EXERCISE
Copy out each line of the data below in which "textbf" appears.

───── EXERCISE MATERIALS

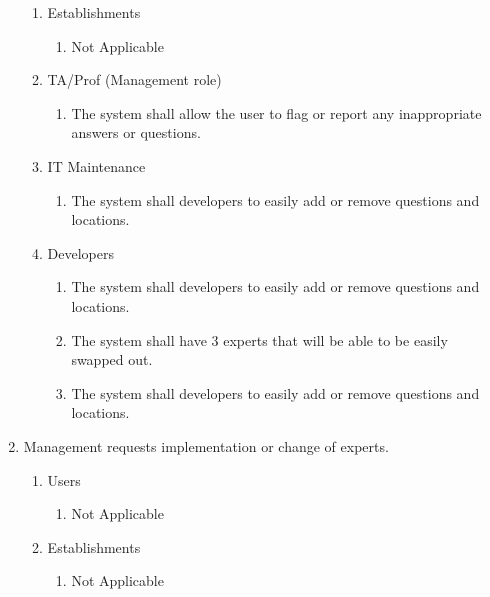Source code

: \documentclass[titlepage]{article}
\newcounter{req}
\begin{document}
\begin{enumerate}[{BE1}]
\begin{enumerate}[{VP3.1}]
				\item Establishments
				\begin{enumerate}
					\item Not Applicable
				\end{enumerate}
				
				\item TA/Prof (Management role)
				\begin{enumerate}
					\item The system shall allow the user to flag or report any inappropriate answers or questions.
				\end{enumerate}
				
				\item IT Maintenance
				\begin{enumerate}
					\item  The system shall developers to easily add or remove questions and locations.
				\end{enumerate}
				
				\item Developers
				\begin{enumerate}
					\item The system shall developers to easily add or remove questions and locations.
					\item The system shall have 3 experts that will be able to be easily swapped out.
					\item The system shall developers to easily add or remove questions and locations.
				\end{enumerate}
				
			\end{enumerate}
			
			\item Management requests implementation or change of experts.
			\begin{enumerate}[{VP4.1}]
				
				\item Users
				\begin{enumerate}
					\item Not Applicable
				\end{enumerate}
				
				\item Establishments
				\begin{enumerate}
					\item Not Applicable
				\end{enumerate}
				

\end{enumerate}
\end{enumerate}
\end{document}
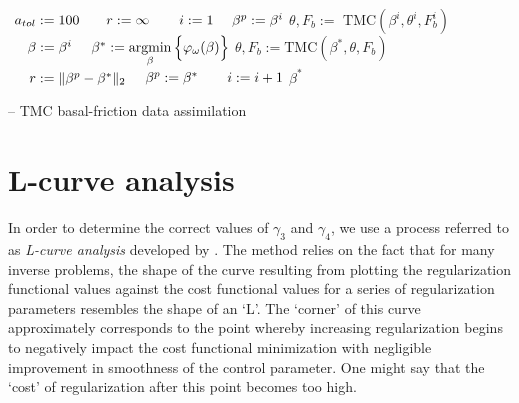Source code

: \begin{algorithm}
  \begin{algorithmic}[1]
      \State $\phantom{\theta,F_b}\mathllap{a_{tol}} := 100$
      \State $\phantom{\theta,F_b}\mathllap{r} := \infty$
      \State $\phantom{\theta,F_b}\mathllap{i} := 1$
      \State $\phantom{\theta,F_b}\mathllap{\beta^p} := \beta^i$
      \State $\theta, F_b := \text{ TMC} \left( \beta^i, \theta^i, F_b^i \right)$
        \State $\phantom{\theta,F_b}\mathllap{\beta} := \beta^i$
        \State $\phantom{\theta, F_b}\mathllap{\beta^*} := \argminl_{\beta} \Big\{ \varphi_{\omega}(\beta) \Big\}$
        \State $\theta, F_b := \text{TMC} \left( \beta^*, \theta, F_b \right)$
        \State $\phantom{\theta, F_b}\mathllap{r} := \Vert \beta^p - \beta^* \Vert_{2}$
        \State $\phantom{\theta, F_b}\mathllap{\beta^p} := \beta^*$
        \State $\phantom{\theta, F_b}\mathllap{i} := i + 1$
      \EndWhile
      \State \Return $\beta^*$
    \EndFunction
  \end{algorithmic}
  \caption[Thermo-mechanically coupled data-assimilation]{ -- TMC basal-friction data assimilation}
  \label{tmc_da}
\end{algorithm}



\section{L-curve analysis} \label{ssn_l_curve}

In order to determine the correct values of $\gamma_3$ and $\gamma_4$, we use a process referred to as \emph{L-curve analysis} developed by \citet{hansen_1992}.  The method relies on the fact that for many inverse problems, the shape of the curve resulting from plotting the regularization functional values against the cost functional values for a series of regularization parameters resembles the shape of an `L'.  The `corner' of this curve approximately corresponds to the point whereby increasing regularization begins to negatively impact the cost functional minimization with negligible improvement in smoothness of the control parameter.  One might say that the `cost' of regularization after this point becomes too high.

──────────
───── EXERCISE MATERIALS

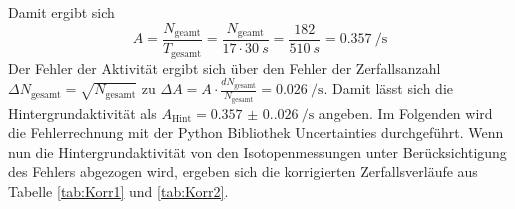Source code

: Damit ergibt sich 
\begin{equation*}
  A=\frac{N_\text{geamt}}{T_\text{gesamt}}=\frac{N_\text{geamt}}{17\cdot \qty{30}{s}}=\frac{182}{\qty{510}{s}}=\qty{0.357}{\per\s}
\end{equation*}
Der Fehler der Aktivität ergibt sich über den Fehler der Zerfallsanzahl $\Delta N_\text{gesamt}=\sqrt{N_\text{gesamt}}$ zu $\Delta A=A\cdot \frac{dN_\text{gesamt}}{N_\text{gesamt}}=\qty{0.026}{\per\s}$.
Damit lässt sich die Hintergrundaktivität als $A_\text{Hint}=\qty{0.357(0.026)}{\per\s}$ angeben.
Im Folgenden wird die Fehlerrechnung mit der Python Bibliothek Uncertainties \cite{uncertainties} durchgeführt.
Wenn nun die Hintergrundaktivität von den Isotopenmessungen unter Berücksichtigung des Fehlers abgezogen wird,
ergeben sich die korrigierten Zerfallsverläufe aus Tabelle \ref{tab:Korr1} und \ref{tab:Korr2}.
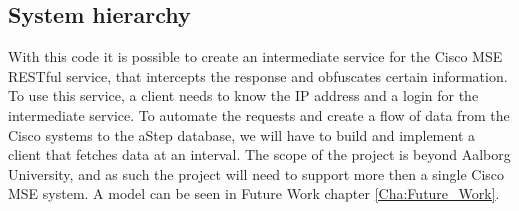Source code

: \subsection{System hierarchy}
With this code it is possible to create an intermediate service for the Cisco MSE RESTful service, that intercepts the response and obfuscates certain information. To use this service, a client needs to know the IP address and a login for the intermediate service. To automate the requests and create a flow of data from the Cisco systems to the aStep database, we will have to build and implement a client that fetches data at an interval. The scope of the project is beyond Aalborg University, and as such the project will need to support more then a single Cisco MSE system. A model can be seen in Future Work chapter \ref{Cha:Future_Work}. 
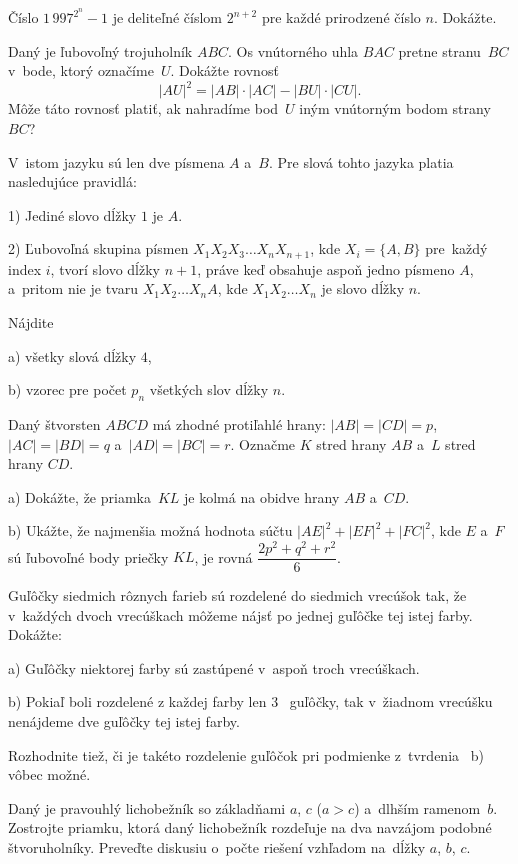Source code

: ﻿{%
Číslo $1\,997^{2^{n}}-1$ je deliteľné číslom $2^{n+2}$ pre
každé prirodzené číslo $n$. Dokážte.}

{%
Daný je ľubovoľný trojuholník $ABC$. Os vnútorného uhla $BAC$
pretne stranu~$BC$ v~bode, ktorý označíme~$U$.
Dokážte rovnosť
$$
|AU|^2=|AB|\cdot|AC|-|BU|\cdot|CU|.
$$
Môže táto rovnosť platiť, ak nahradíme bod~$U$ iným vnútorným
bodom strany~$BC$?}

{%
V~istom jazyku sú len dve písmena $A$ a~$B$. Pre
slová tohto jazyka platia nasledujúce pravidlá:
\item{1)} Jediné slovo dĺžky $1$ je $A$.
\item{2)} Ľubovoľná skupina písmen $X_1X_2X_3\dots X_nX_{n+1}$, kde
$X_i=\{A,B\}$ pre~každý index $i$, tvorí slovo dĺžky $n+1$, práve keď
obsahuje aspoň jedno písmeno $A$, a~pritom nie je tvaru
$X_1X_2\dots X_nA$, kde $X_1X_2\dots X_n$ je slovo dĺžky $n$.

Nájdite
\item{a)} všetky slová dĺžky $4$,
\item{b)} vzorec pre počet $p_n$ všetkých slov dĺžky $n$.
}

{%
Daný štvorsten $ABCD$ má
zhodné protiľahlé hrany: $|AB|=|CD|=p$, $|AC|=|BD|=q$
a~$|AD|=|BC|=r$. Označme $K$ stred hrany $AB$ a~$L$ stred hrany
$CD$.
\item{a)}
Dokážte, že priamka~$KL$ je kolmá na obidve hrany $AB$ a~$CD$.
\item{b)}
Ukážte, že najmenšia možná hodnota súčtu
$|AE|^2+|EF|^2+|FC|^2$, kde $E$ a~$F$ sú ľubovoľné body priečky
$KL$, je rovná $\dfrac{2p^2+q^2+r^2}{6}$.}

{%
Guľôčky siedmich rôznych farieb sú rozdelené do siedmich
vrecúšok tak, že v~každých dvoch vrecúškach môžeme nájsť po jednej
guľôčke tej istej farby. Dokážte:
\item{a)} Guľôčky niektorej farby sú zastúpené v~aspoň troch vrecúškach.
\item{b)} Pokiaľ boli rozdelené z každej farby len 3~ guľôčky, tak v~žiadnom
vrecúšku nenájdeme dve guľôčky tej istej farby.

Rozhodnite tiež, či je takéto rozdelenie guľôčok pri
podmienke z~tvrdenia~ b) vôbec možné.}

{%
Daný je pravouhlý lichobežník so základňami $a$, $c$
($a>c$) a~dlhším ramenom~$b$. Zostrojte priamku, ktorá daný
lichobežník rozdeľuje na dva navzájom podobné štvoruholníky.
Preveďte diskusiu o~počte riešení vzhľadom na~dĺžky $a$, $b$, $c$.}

──────────
───── EXERCISE MATERIALS

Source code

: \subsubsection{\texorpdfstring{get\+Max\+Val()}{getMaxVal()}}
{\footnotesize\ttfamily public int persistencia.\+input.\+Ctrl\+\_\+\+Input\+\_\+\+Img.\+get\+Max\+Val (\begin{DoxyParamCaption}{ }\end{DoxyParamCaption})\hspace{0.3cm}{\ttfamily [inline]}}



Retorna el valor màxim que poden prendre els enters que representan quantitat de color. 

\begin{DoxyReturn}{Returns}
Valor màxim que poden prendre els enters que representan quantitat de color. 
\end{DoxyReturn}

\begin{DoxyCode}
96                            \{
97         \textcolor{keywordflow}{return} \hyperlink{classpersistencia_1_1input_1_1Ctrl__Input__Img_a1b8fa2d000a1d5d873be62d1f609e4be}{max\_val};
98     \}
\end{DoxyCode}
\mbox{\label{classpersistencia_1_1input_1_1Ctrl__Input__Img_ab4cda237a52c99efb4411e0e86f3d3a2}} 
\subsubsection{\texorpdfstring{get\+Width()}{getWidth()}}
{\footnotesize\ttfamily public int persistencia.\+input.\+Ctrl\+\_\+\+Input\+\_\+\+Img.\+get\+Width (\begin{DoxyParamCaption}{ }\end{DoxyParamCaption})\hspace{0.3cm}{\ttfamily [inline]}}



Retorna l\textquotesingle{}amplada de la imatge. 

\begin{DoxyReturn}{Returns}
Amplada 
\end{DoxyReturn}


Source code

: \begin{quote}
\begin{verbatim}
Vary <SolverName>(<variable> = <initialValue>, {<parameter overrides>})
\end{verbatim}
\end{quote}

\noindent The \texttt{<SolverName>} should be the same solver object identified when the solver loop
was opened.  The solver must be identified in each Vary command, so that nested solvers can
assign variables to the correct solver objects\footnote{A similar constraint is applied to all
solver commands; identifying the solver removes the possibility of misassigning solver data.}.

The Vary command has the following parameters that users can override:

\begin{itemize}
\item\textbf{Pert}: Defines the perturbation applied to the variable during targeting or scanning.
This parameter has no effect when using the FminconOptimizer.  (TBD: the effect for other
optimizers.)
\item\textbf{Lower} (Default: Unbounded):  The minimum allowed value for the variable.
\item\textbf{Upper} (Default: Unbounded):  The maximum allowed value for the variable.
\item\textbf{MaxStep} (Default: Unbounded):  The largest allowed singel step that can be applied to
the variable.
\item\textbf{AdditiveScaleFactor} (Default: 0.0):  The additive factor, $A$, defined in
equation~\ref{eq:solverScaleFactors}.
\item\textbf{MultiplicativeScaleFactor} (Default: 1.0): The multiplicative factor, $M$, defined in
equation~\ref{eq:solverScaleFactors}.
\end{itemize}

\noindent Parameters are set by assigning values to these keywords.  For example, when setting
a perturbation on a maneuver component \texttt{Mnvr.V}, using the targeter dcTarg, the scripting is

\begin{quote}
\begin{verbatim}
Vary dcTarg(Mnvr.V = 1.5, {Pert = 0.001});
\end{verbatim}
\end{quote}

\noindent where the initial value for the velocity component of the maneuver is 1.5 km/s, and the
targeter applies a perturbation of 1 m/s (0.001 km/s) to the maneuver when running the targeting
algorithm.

──────────

TASK RESULT
\item\textbf{Pert}: Defines the perturbation applied to the variable during targeting or scanning.
\item\textbf{Lower} (Default: Unbounded):  The minimum allowed value for the variable.
\item\textbf{Upper} (Default: Unbounded):  The maximum allowed value for the variable.
\item\textbf{MaxStep} (Default: Unbounded):  The largest allowed singel step that can be applied to
\item\textbf{AdditiveScaleFactor} (Default: 0.0):  The additive factor, $A$, defined in
\item\textbf{MultiplicativeScaleFactor} (Default: 1.0): The multiplicative factor, $M$, defined in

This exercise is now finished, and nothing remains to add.